The Colony in Woodstock Is Better Than Ever
Nearly 90 years after its debut, this venerable venue gets the revamp it deserves.
Photos by James Orr
Set back from Woodstock’s main street, the Colony is easy to miss, but hard to forget. Built in 1929 by the developer Morris Newgold, this three-story brick construction has been used as a restaurant, hotel, and concert hall, and was a popular live music venue for much of the early 2000s.
Artists Alexia and Neil Howard bought the property in 2015 and spent close to two years rehabbing and renovating the nearly 90-year-old structure, putting in new bathrooms, a modern kitchen, and a luxe all-wood bar. The space is both intimate and magisterial, with a great wood-beamed ceiling vaulting a broad, shallow stage where act and audience meet on near-level terrain. There is no better live room in this corner of the Hudson Valley.
Mike Campbell became the Colony’s talent buyer soon after its May 2017 opening, bringing skills he honed in the Brooklyn and Long Island indie scenes. Campbell tries to appeal to as many residents as he can, from “folks who moved to Woodstock when the festival happened and never left” to the many young, underground-inclined transplants settling in the Kingston area. “Both sets want something to do,” he said, “and I want to cater to everyone.”

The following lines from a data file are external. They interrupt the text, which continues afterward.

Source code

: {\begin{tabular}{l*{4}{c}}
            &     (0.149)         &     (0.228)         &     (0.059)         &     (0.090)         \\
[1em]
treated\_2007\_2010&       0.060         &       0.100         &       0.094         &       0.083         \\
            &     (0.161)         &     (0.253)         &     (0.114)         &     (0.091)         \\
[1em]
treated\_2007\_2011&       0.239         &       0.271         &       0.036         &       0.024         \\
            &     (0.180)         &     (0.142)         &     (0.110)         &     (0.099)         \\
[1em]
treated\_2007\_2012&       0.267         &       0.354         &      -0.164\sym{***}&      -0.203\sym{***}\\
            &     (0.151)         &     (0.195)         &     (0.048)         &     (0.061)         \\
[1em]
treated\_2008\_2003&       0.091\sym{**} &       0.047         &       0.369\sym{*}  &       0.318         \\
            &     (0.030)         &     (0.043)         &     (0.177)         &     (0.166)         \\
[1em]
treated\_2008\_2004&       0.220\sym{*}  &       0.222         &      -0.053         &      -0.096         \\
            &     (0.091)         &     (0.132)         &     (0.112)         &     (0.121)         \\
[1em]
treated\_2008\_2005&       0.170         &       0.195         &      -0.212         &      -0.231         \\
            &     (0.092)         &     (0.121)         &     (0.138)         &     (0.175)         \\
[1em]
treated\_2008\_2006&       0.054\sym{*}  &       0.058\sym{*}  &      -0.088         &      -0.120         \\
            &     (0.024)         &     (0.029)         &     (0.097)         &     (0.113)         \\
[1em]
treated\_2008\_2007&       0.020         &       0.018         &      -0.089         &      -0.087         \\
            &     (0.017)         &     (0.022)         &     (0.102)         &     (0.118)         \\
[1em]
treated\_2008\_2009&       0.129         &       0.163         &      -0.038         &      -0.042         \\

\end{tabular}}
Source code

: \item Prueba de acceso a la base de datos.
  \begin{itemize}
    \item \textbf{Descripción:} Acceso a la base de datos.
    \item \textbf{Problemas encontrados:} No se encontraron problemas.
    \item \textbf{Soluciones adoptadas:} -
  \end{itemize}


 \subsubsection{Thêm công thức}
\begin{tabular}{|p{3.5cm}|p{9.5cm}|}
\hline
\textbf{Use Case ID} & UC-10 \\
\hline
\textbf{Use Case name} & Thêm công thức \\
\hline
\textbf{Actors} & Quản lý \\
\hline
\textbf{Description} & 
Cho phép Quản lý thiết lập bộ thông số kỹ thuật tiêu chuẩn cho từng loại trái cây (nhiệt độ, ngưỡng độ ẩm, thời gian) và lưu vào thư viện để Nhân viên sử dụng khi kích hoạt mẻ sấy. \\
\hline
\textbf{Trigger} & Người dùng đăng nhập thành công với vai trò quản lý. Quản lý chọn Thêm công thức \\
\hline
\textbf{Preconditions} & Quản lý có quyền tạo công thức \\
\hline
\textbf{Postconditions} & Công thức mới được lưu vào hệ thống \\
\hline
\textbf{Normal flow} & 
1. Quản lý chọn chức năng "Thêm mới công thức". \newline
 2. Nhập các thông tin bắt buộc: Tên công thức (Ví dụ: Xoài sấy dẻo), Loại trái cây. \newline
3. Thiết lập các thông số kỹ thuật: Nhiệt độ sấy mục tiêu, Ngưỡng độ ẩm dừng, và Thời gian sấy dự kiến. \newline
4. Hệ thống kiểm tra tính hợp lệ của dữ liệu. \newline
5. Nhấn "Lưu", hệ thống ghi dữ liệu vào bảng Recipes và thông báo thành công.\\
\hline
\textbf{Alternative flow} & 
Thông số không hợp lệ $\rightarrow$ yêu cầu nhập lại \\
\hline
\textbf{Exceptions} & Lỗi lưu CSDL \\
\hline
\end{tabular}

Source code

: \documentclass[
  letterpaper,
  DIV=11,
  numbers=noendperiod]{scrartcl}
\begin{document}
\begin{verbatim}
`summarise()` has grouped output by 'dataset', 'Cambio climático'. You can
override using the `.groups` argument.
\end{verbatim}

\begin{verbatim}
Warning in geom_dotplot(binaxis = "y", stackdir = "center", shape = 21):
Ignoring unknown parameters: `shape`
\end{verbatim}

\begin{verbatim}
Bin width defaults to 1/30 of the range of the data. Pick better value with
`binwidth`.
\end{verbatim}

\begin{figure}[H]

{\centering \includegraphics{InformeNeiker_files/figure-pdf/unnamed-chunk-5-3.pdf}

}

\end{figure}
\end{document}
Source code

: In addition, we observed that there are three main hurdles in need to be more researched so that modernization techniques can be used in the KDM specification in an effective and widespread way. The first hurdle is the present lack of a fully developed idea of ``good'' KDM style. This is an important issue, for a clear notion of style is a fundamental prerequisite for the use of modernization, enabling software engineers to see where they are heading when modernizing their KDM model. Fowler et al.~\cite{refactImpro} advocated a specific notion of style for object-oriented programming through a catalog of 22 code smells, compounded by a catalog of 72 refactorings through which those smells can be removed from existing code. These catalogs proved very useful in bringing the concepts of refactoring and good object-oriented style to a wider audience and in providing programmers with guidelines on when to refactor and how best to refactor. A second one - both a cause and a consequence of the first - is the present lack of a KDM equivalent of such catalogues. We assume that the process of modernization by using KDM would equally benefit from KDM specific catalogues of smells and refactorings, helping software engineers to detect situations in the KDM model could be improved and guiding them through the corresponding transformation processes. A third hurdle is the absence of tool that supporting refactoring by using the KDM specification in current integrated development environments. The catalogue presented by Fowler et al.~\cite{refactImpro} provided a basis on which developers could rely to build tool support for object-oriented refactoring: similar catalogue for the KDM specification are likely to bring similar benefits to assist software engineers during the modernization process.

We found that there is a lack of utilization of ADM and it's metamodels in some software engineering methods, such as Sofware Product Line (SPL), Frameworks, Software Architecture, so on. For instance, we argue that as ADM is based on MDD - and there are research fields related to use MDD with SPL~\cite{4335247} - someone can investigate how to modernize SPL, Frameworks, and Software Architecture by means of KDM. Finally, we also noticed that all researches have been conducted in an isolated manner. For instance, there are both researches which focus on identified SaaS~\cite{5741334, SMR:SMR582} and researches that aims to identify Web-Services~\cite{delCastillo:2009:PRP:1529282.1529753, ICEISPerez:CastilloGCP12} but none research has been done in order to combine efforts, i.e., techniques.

There will be shows this fall from Luis Mojica and Fredo Viola with Mamalama (solo); So-Cal punks Joyce Manor; and a return of the Reverend Horton Heat. The venue also has extensive grounds that Campbell would like to use for large outdoor shows at some point in the future. He wants to draw as many bigger acts to Woodstock as he can. “When people see a band in a nice small room, that you’d normally see somewhere like Radio City Music Hall,” Campbell explained, “they walk away really charmed.”